Nel Giardino di Monte gli olivi seguono un impianto che asseconda il terreno accidentato: calano dall’alto verso la
casa come uccelli in ranghi scomposti allargandosi in prospettiva, nudi una
volta, oscillando le chiome eterne.
Nell’oliveto ornamentale dimorano le varietà Biancolilla, Nocellara, Cerasuola, Giarraffa,
mischiate assieme daranno il pregiato olio siciliano. La disposizione degli alberi risponde alla necessità di inquadrare le vedute prendendo paesaggio a prestito.

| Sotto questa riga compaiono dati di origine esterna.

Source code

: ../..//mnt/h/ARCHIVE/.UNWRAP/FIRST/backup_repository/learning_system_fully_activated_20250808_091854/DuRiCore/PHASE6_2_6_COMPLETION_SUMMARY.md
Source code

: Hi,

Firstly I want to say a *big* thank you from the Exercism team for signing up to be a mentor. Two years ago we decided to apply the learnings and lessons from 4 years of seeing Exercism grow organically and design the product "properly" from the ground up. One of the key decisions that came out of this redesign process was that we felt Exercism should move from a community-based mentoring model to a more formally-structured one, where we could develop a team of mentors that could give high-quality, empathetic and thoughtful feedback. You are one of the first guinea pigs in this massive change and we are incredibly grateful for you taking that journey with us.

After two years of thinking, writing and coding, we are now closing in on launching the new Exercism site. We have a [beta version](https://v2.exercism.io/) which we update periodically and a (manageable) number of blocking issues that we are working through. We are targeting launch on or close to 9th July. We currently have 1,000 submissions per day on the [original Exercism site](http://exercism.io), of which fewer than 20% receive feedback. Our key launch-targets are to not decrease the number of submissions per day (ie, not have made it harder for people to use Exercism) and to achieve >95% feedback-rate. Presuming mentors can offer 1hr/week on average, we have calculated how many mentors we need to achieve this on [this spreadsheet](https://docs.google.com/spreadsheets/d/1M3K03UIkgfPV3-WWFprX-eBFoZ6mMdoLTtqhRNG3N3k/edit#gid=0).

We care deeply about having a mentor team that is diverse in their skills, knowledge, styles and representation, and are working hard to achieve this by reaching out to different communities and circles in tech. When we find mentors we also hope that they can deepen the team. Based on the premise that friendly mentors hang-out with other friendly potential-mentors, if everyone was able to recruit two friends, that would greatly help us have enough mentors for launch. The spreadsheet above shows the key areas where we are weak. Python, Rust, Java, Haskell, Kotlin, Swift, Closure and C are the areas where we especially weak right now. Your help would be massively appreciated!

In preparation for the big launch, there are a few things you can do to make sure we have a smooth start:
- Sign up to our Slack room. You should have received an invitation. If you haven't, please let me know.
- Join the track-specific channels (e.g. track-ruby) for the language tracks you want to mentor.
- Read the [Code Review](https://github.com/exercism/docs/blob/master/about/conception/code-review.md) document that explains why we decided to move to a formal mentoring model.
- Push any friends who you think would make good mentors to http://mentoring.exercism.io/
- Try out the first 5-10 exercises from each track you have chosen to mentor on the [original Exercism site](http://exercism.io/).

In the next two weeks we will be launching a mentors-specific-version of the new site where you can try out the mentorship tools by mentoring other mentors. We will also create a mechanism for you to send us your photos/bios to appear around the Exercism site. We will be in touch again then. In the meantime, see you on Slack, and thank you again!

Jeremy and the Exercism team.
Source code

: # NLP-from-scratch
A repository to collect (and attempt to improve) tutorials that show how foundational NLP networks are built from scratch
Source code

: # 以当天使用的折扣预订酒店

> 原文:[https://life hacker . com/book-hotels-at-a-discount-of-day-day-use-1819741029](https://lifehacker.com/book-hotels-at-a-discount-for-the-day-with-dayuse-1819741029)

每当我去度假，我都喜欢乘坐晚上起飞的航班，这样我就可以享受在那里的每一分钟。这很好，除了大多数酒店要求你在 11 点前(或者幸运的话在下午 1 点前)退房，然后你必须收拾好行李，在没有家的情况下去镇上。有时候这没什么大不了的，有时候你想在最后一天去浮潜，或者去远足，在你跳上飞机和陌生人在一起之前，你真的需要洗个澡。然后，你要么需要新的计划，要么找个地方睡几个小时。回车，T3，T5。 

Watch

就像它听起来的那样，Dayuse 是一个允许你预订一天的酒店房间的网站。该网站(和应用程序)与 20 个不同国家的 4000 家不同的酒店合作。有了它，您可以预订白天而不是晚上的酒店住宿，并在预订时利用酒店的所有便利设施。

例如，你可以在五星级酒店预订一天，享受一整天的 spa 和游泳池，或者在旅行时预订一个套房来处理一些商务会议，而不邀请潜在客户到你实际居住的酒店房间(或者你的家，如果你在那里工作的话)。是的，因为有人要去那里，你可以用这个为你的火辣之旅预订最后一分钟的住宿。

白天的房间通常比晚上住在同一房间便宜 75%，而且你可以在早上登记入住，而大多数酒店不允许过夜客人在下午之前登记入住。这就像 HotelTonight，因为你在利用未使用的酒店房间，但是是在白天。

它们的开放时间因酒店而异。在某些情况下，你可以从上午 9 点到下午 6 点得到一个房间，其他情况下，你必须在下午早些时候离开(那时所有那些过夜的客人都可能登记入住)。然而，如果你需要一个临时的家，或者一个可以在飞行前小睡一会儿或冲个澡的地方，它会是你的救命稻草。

Maggio! Fiorisce la Sulla coronaria come un’ultima
sanguinosa cena nel Getsemani; il rosso si chiazza del giallo di Glebionis coronaria, i fiori che hanno
questo epiteto erano usati per intrecciare corone. Colti dai bei prati pieni di
sole e cielo, luoghi seducenti del Mediterraneo, prati siciliani famosi
testimoni del celebre ratto, vicende di violenza e di morte ma anche di ritorno
e resurrezione.
Dal punto di vista bioclimatico che è quello
che importa per realizzare un giardino naturale, Pistacia lentiscus non può mancare: importante
specie guida della fascia mediterranea arida termofila della Macchia Mediterranea costiera è pianta aromatica,
miglioratore del suolo, esigente d’azoto, tollerante dell’ombra, scarsamente
infiammabile.
Per irrigare le zolle
degli olivi da poco messi a dimora si è trivellato un pozzo nella
parte più alta del terreno, accanto è
posata al suolo una cisterna riempita dall'acqua pompata dal pozzo; sfruttando la gravità naturale l'acqua arriva a riempire le conche attorno ai tronchi delle piante assetate. D'inverno, quando la cisterna a monte è sempre piena, una seconda cisterna ipogea a uso della casa e del giardino è anche riempita dal pozzo tramite tubatura sotterranea che scende parallela alla strada bianca.